Work order. Give the count of lines in the entries below that contain the string "farming", and only that count.

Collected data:
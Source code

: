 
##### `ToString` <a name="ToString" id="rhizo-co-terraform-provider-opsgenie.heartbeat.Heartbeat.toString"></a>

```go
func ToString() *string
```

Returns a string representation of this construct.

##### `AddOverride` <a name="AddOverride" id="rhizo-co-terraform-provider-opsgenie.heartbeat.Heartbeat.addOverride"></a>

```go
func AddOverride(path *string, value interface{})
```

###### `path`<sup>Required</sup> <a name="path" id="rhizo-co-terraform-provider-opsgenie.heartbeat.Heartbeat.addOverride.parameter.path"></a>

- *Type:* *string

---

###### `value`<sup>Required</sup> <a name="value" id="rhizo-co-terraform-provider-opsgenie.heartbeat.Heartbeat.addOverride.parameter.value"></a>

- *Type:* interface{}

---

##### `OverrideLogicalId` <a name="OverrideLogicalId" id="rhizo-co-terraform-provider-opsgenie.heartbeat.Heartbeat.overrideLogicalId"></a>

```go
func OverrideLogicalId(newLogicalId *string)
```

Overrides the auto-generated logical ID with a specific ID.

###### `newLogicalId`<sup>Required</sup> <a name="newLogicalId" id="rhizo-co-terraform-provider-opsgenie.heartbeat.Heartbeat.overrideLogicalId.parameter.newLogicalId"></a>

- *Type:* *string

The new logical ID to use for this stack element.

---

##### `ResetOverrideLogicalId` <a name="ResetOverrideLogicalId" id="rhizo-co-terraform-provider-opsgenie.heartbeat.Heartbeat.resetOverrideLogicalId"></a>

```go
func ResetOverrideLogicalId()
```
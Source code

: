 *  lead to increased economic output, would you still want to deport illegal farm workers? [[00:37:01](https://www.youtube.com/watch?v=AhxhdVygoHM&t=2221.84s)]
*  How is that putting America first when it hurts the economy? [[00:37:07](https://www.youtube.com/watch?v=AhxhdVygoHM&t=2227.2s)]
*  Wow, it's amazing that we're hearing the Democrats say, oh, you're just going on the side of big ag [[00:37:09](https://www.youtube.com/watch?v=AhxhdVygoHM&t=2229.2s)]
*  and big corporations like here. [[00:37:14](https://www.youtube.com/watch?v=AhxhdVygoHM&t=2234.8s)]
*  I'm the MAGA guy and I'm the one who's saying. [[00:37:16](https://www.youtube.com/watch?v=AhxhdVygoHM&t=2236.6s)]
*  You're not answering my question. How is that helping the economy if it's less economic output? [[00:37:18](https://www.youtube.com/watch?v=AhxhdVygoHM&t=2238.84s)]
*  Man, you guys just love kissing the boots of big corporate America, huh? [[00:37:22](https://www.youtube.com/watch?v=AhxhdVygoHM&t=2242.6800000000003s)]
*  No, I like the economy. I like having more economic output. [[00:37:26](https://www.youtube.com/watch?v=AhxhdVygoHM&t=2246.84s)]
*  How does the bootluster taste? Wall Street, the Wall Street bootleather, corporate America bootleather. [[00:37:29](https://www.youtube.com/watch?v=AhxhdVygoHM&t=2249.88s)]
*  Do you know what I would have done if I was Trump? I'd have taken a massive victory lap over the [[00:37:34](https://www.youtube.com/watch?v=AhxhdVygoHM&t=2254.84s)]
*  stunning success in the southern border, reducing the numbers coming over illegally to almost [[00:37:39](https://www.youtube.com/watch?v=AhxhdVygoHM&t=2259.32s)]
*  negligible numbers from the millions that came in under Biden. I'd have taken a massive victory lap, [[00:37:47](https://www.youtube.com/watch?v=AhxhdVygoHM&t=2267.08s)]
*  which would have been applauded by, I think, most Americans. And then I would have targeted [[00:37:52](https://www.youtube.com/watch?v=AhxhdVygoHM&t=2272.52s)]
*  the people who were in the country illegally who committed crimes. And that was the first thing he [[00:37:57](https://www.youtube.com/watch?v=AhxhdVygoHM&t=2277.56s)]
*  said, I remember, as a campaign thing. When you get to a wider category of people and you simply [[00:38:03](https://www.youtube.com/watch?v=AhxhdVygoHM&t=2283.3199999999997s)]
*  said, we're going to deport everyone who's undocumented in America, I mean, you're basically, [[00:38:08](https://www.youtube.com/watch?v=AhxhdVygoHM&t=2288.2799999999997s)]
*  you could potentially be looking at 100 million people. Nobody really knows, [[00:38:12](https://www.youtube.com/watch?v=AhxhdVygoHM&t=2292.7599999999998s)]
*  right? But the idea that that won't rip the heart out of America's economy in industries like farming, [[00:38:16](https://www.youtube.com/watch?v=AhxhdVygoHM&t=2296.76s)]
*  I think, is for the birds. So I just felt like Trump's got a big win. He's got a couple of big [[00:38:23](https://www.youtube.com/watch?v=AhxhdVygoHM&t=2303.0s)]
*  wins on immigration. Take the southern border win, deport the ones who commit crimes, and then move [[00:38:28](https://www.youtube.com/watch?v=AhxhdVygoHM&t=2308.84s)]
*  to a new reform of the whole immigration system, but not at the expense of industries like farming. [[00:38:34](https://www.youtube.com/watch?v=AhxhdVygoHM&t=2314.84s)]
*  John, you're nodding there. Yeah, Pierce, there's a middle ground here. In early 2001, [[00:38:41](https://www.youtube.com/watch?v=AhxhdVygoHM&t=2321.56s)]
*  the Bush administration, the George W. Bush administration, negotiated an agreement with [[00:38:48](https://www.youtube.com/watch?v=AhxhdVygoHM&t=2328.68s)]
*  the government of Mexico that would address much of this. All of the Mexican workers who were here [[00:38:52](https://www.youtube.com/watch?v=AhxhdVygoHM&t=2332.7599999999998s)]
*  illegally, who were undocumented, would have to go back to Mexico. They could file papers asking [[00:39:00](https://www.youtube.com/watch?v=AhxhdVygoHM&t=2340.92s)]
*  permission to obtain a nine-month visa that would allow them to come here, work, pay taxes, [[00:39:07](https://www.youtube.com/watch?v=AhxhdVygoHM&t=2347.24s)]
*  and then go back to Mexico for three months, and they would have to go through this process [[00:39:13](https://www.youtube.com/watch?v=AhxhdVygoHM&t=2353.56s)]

Solution for this problem. 2